Study material: Begin

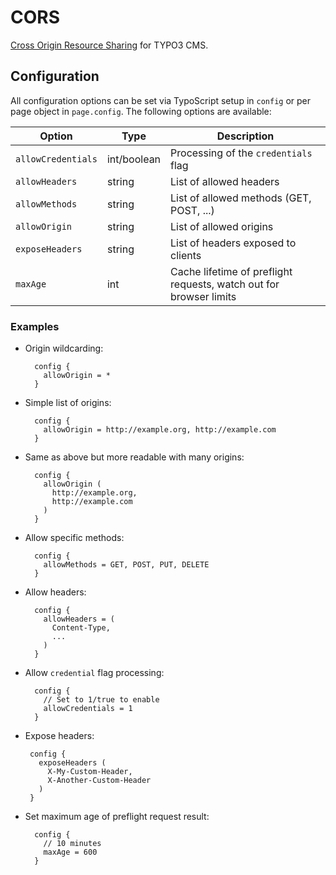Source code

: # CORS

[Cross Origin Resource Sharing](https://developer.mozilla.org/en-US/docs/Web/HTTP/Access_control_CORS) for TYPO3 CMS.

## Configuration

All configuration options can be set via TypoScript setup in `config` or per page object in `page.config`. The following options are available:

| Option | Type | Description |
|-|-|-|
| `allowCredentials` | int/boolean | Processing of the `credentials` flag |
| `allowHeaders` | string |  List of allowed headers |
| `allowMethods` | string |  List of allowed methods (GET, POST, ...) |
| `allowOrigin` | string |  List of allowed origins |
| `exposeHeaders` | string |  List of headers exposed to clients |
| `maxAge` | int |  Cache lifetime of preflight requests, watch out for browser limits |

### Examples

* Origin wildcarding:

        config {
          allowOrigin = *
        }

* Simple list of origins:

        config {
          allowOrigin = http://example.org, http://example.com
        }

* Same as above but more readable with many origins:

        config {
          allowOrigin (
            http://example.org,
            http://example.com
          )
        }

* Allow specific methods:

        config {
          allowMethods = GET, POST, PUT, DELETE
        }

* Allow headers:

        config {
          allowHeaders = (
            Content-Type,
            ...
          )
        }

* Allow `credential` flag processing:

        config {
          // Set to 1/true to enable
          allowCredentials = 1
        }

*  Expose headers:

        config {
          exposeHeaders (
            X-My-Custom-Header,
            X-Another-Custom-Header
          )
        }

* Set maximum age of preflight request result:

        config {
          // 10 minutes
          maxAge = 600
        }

Study material: End

## [Directions for this task]
All the records need to be retyped word for word, except for the pictures.

## [Written reply]
Source code

: # CORS

[Cross Origin Resource Sharing](https://developer.mozilla.org/en-US/docs/Web/HTTP/Access_control_CORS) for TYPO3 CMS.

## Configuration

All configuration options can be set via TypoScript setup in `config` or per page object in `page.config`. The following options are available:

| Option | Type | Description |
|-|-|-|
| `allowCredentials` | int/boolean | Processing of the `credentials` flag |
| `allowHeaders` | string |  List of allowed headers |
| `allowMethods` | string |  List of allowed methods (GET, POST, ...) |
| `allowOrigin` | string |  List of allowed origins |
| `exposeHeaders` | string |  List of headers exposed to clients |
| `maxAge` | int |  Cache lifetime of preflight requests, watch out for browser limits |

### Examples

* Origin wildcarding:

        config {
          allowOrigin = *
        }

* Simple list of origins:

        config {
          allowOrigin = http://example.org, http://example.com
        }

* Same as above but more readable with many origins:

        config {
          allowOrigin (
            http://example.org,
            http://example.com
          )
        }

* Allow specific methods:

        config {
          allowMethods = GET, POST, PUT, DELETE
        }

* Allow headers:

        config {
          allowHeaders = (
            Content-Type,
            ...
          )
        }

* Allow `credential` flag processing:

        config {
          // Set to 1/true to enable
          allowCredentials = 1
        }

*  Expose headers:

        config {
          exposeHeaders (
            X-My-Custom-Header,
            X-Another-Custom-Header
          )
        }

* Set maximum age of preflight request result:

        config {
          // 10 minutes
          maxAge = 600
        }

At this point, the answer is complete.